As many folks have already upgraded and we have had the pleasure of doing or managing some of these sites after the fact, one thing with Magento 1 to Magento 2 migrations has become a common theme, sometimes old data structure linger around and that can causes issues. Here are some that we have seen:

  • Upon saving a product and giving it a new URL nothing happens and the URL won’t change.
  • Magneto New from and to dates seem to not go away in the DB but are used in some places, often times the client would get the error “The from date is not greater than the to date” on save, though there was not way to view these in the product edit page, you would still get the error.
  • Special price from and to dates also seem to persist but are no longer editable. Pretty close to the same as the above but in this case, the client would have things change the price as they were added to the cart, as the product page ignored these but the cart was not.
  • During upgrades, errors are thrown with data structure changes based on fields that are loaded with what looks like spam.
  • Probably a few more of these around Magento 2 Commerce edition with its scheduling and row id structures. Though I don’t have great documentation around this, there is a row_id that enables some of the scheduling features.

For example

We had a client not able to generate a new URL for a product, any time the product was saved it simply kept the existing URL. It appears the cause of this was that the url_path field was no longer used and or even shown in the Magneto 2 UI, but if that value was present in the DB, anytime you saved the product it used that field.  This was outlined in this StackExchange issue.  Though ours was a bit different with the attribute

DELETE FROM catalog_product_entity_varchar WHERE attribute_id = 87

We did that and sure enough, now if you save a product key then you immediately get the new URL in the frontend.
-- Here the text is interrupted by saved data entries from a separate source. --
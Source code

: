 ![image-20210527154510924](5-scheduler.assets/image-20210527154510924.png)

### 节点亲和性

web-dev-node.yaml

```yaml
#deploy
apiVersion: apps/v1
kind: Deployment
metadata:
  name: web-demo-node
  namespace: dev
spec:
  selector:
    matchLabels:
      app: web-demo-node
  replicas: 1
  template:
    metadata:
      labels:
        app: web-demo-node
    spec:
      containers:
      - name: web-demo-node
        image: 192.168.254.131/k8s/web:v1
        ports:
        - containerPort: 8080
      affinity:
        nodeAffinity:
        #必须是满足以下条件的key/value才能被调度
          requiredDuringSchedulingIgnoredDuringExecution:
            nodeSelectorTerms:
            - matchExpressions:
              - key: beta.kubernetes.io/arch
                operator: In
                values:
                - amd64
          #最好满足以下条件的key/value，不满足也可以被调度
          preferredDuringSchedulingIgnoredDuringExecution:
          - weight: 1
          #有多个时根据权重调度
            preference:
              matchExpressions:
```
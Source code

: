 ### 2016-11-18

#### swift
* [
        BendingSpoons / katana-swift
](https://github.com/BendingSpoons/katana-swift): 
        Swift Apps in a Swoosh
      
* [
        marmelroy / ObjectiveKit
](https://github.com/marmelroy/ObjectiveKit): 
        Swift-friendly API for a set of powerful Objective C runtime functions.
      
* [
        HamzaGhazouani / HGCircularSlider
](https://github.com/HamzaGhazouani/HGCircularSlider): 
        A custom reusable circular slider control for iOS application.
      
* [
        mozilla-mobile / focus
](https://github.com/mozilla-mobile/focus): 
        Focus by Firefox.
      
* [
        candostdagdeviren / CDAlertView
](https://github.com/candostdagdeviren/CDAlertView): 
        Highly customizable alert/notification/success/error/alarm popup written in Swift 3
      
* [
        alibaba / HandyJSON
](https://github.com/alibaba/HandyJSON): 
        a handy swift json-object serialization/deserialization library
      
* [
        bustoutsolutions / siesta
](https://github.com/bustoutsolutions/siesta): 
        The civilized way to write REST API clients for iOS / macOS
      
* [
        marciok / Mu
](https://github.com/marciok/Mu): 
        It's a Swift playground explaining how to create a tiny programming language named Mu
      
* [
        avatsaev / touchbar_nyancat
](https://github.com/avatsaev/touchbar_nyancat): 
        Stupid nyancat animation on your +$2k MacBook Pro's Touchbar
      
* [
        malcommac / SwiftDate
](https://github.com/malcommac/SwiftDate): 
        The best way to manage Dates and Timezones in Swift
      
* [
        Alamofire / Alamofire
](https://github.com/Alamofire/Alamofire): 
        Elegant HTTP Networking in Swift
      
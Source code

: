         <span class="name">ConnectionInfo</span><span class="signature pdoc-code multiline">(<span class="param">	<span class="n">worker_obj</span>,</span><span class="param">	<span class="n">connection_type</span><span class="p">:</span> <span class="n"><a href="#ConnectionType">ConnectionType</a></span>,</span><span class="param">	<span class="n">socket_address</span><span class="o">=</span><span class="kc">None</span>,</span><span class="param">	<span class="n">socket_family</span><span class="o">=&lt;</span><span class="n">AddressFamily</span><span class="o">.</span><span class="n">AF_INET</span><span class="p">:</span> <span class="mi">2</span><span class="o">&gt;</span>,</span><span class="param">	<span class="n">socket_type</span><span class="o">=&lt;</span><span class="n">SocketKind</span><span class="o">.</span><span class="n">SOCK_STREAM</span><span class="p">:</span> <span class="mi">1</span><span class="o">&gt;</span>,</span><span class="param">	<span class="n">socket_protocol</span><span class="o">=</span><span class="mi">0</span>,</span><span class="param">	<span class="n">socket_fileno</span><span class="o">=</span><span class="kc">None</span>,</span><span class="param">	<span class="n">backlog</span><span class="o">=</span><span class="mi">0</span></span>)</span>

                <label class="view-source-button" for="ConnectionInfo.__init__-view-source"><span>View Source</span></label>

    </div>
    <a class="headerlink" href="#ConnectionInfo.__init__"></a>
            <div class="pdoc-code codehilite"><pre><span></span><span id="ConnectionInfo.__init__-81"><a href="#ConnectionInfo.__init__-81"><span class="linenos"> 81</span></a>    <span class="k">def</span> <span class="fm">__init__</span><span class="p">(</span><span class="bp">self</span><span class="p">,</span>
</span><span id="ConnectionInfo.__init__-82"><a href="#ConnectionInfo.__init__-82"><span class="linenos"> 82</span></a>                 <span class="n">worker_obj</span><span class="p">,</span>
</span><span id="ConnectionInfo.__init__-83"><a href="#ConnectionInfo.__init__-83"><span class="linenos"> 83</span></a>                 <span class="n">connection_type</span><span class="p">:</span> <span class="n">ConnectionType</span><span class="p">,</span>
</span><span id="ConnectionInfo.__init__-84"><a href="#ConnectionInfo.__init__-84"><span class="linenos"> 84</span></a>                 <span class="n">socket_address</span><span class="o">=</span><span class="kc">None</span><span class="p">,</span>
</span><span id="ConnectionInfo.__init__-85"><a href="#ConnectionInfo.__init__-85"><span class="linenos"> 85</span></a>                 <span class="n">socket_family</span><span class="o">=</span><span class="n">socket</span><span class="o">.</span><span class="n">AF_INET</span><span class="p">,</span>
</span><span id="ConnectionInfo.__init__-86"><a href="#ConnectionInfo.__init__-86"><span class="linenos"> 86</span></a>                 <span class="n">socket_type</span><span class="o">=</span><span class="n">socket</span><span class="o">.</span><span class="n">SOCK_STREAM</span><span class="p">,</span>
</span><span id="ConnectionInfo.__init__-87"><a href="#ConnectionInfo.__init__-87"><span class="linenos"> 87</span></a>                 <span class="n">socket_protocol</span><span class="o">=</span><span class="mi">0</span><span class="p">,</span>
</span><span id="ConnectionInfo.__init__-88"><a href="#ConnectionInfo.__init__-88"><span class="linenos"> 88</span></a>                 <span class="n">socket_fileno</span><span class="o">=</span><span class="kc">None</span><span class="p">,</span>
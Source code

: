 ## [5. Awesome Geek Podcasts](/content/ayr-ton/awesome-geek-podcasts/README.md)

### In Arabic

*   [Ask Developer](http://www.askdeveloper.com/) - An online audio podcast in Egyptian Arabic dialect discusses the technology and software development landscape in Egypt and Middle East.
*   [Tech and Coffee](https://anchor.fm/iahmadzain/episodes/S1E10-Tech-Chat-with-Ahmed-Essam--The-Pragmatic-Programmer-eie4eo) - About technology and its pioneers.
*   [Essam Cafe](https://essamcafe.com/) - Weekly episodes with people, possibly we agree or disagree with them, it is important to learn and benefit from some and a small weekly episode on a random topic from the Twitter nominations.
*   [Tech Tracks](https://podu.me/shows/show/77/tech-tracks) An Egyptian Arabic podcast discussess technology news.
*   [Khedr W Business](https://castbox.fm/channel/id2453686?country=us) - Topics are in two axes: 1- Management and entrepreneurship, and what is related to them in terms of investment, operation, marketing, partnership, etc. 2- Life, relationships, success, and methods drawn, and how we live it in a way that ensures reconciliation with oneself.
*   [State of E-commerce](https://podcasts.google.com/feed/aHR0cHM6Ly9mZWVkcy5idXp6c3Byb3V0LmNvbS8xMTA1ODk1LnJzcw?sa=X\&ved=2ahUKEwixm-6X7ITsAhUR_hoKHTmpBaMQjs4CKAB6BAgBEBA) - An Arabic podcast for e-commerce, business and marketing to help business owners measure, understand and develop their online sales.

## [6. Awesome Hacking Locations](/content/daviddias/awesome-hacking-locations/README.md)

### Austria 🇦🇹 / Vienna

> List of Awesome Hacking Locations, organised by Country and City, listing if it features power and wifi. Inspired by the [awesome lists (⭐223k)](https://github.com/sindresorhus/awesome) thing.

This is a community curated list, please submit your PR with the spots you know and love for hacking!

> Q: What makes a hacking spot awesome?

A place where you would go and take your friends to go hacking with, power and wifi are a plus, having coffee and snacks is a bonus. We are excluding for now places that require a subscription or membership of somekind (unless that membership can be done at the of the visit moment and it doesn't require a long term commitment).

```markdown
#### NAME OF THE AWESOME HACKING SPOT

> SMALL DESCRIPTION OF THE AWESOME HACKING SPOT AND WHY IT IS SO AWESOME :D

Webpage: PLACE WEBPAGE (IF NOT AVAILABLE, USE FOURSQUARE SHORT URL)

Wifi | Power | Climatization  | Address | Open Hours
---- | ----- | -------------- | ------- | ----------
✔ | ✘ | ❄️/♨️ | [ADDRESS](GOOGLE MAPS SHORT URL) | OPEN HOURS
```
You may want to validate the url_path attribute id before you go deleting anything though.

SELECT * FROM `eav_attribute` WHERE `attribute_code` = 'url_path'

It should be noted not all systems have the same id numbers.

So this is very similar to another EAV type of data issue we have seen.  The sale_price_from and the sale_price_to dates, these were deprecated from Magento Commerce Edition, in favor of using the scheduler to schedule the changes. Wel,l either something went wrong or but we had one client where the prices were changing in the carts because the dates were there, but now one could manage them.   And one place in the front end used them, while others did not.

So, now to the point of the article.  The other day I was looking into Migrating someone from Woo Commerce to Magento 2.  I started to investigate this based on using Cart2Cart.  This tool allows you to migrate via various cart API users accounts, passwords, orders as well as products.

Then it hit me

Hey, why don’t we start doing our Magento 2 migrations this way, use the software to cleans the DB if you will and make sure we start with a fresh new Magneto 2 specific DB, then migrate you one data with Cart2Cart.

Well, this is exactly what we will be doing from now on, to make sure carry over as little “legacy problems” in the data as possible. If you are at all familiar with the Magento EAV data structure you will likely know what I am talking about, its a tremendously flexible data model, but it does seem to be prone to lots of issues where data structures are referenced in the code base, they are no longer intended to be used.

The bottom line

You should at the very least, consider a Magento 1 to Magento 2 migration plan that opts to use data migrations trough API layers and native imports, rather than through a database “upgrade” script. The upgrade script can keep some stuff around you may not want or need.